GenMOS object search package design decisions

<<design_decisions>>

Objective

The GenMOS package is an object search package that performs hierarchical object search with 3D local search and 2D global search.

gRPC calls as the core interface

genmos object search is a middleware-independent package who is intended to be run as a gRPC server, and offers its functionality through handling gRPC calls.
As such, code in genmos_object_search is of course ROS-independent.
messages in gRPC should by default contain world-frame coordinates, while utility functions in grpc/utils perform conversion of those quantities to POMDP frames (or back). Quantities that are fed into POMDP models should by default be in POMDP frame.

Specification of Search Region

2D search region, designed for global search, is fundamentally a occupancy grid map. this can be built from a point cloud or an occupancy grid map 3D search region, designed for local search, is fundamentally an occupancy octree this can be built from a point cloud

Specification of Reachable Viewpoints

There is no direct specification of reachable viewpoints.

Instead, one could specify unreachable viewpoints through:

Inference from the search region. all obstacles (2D) and occupied nodes (3D) are unreachable points. <<reachable_viewpoints_design_1>>
Provide certain parameters in the configuration dict, such as “unreachable position inflation radius”, and “planning region” (which limits the search space considered during planning)

Specification of (Primitive) Actions

The global search agent’s action space is based on topological graph nodes.
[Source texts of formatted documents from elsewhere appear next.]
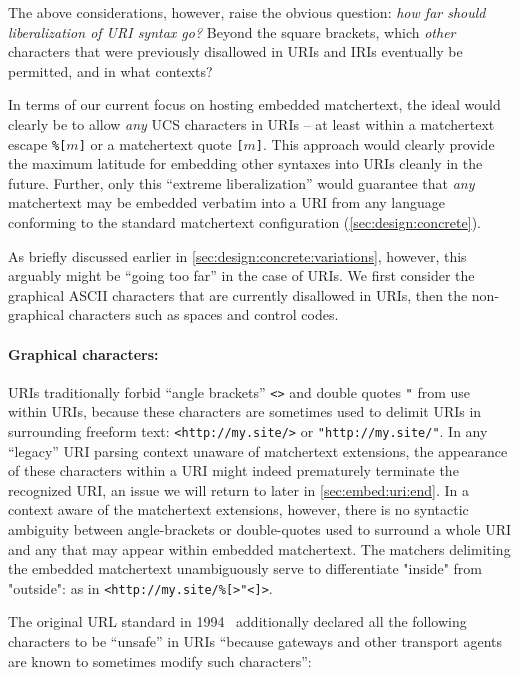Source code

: The above considerations, however,
raise the obvious question:
\emph{how far should liberalization of URI syntax go?}
Beyond the square brackets,
which \emph{other} characters that were previously disallowed in URIs and IRIs
eventually be permitted, and in what contexts?

In terms of our current focus on hosting embedded matchertext,
the ideal would clearly be to allow \emph{any} UCS characters in URIs --
at least within a matchertext escape \verb|%[|$m$\verb|]|
or a matchertext quote \verb|[|$m$\verb|]|.
This approach would clearly provide the maximum latitude
for embedding other syntaxes into URIs cleanly in the future.
Further, only this ``extreme liberalization''
would guarantee that \emph{any} matchertext
may be embedded verbatim into a URI
from any language conforming to the standard matchertext configuration
(\cref{sec:design:concrete}).

As briefly discussed earlier in \cref{sec:design:concrete:variations},
however,
this arguably might be ``going too far'' in the case of URIs.
We first consider the graphical ASCII characters
that are currently disallowed in URIs,
then the non-graphical characters such as spaces and control codes.

\paragraph{Graphical characters:}

URIs traditionally forbid
``angle brackets'' \verb|<>| and double quotes \verb|"|
from use within URIs,
because these characters are sometimes
used to delimit URIs in surrounding freeform text:
\eg \verb|<http://my.site/>| or \verb|"http://my.site/"|.
In any ``legacy'' URI parsing context unaware of matchertext extensions,
the appearance of these characters within a URI might indeed
prematurely terminate the recognized URI,
an issue we will return to later in \cref{sec:embed:uri:end}.
In a context aware of the matchertext extensions, however,
there is no syntactic ambiguity between angle-brackets or double-quotes
used to surround a whole URI
and any that may appear within embedded matchertext.
The matchers delimiting the embedded matchertext
unambiguously serve to differentiate "inside" from "outside":
\eg as in \verb|<http://my.site/%[>"<]>|.

The original URL standard in 1994~\cite{rfc1738}
additionally declared all the following characters 
to be ``unsafe'' in URIs 
``because gateways and other transport agents are known to sometimes modify
such characters'':

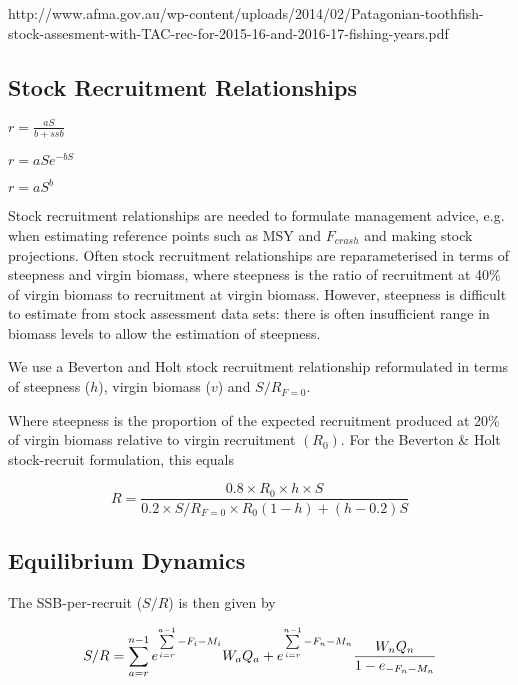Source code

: \documentclass[]{article}
\begin{document}
\begin{itemize}
http://www.afma.gov.au/wp-content/uploads/2014/02/Patagonian-toothfish-stock-assesment-with-TAC-rec-for-2015-16-and-2016-17-fishing-years.pdf

\subsection{Stock Recruitment Relationships} 


$r = \frac{aS}{b + ssb}$ \citep{beverton1956review}

$r = aSe^{-bS}$ \citep{ricker_stock_1954}

$r=aS^b$ \citep{cushing1973dependence}


Stock recruitment relationships are needed to formulate management advice, e.g. when estimating reference points such as MSY and $F_{crash}$ and making stock projections. 
Often stock recruitment relationships are reparameterised in terms of steepness and virgin biomass, where steepness  
is the ratio of recruitment at 40\% of virgin biomass to recruitment at virgin biomass. However, steepness is difficult to estimate from  
stock assessment data sets: there is often insufficient range in biomass levels to allow the estimation of steepness. 
 
We use a Beverton and Holt stock recruitment relationship reformulated in terms of steepness ($h$), virgin biomass ($v$) and $S/R_{F=0}$. 
 
Where steepness is the proportion of the expected recruitment produced at 20\% of virgin biomass relative to virgin recruitment $(R_0)$. For the Beverton \& Holt  
stock-recruit formulation, this equals 
 
\begin{equation} 
R=\frac{0.8 \times R_0 \times h \times S}{0.2 \times S/R_{F=0} \times R_0(1-h)+(h-0.2)S} 
\end{equation}  


\subsection{Equilibrium Dynamics}\label{eql}

The SSB-per-recruit ($S/R$) is then given by 
 
\begin{equation} 
S/R=\sum\limits_{a=r}^{n-1} {e^{\sum\limits_{i=r}^{a-1} {-F_i-M_i}}} W_a Q_a + e^{\sum\limits_{i=r}^{n-1} {-F_n-M_n}} \frac{W_n Q_n}{1-e_{-F_n-M_n}}\\ 
\end{equation}  
 

\end{itemize}
\end{document}
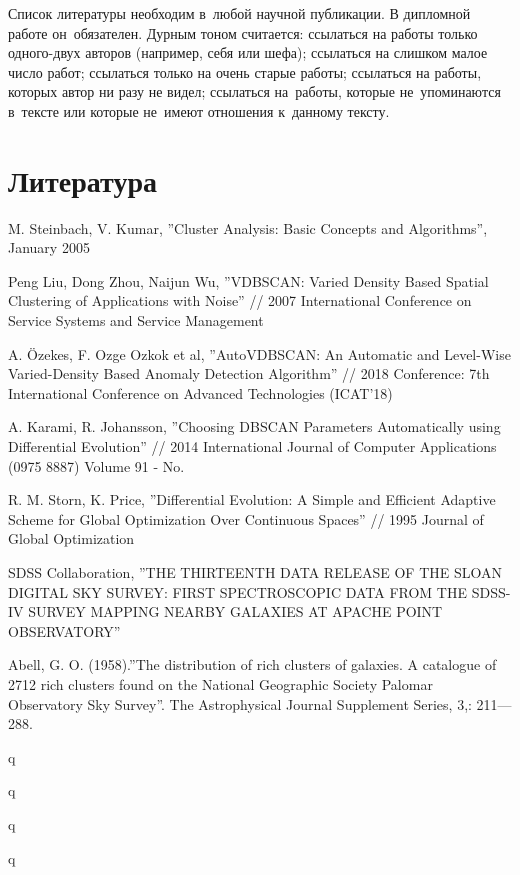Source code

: \documentclass[12pt,fleqn]{article}
\begin{document}
\newpage
Список литературы необходим в~любой научной публикации.
В дипломной работе он~обязателен.
Дурным тоном считается:
ссылаться на работы только одного-двух авторов (например, себя или шефа);
ссылаться на слишком малое число работ;
ссылаться только на очень старые работы;
ссылаться на работы, которых автор ни разу не видел;
ссылаться на~работы, которые не~упоминаются в~тексте
или которые не~имеют отношения к~данному тексту.
\section{Литература}

\begin{thebibliography}{2}

M. Steinbach, V. Kumar, ''Cluster Analysis: Basic Concepts and Algorithms'', January 2005

Peng Liu, Dong Zhou, Naijun Wu,  ''VDBSCAN: Varied Density Based Spatial Clustering of Applications with Noise'' // 2007 International Conference on Service Systems and Service Management

A. Özekes, F. Ozge Ozkok et al, ''AutoVDBSCAN: An Automatic and Level-Wise Varied-Density Based Anomaly Detection Algorithm'' //  2018
Conference: 7th International Conference on Advanced Technologies (ICAT'18)

A. Karami, R. Johansson, ''Choosing DBSCAN Parameters Automatically using
Differential Evolution'' // 2014 International Journal of Computer Applications (0975 8887) Volume 91 - No.

R. M. Storn, K. Price, ''Differential Evolution: A Simple and Efficient Adaptive Scheme for Global Optimization Over Continuous Spaces'' // 1995 Journal of Global Optimization

SDSS Collaboration, ''THE THIRTEENTH DATA RELEASE OF THE SLOAN DIGITAL SKY SURVEY: FIRST SPECTROSCOPIC
DATA FROM THE SDSS-IV SURVEY MAPPING NEARBY GALAXIES AT APACHE POINT OBSERVATORY''

Abell, G. O. (1958).''The distribution of rich clusters of galaxies. A catalogue of 2712 rich clusters found on the National Geographic Society Palomar Observatory Sky Survey''. The Astrophysical Journal Supplement Series, 3,: 211—288.


q

q

q

q

\end{thebibliography}
\end{document}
The local search agent’s action space is based on either relative moves, or a set of sampled viewpoints within the local region (like a topograph but fully connected)

When the action is a viewpoint, it will respect the reachable viewpoints specification (see above)

Labels in GridMap2

Don’t use labels there for the purpose of plain reachability. The obstacles set is sufficient for that - see design decision on reachable points (reachable_viewpoints_design_1).

The inflation radius of obstacles can be a function in GridMap2 - it is simply a matter of adding more obstacles close to existing ones.

POMDP Agent Types

MosAgent is the high-level class for a multi-object search agent. It does not assume if the world is 2D or 3D. The code is general.
SloopMosAgent is a sloop agent whose underlying OOPOMDP is a MosAgent. Because MosAgent is not grounded to any world representation, I have left _init_oopomdp unimplemented. TODO: Is SloopMosAgent still valid? 09/06/22
MosAgentBasic2D is just a 2D local search agent (with primitive actions); The corresponding SloopMosAgentBasic2D will probably not use it for real robot experiments. TODO: Is SloopMosAgentBasic2D still valid? 09/06/22
MosAgentTopo2D, which is an agent with topo map action space. This should also not be too much work. With that, I can implement the SloopMosAgentTopo2D, which is our global search agent. TODO: Is SloopMosAgentTopo2D still valid? 09/06/22
MosAgentBasic3D is a 3D local search agent with primitive actions. MosAgentTopo3D inherits MosAgentBasic3D and differs in using a topo graph-based action space.
Parameters for sensors are in metric units when being specified by the user (for a real robot scenario), but converted into POMDP coordinate units when passed in for creating an agent. This conversion is handled by us.

Coordinate Frames

The POMDP agent uses a discretized coordinate frame, where the coordinates are integers (could be positive or negative). This frame is translated and scaled with respect to the world frame. There is no rotation difference between them.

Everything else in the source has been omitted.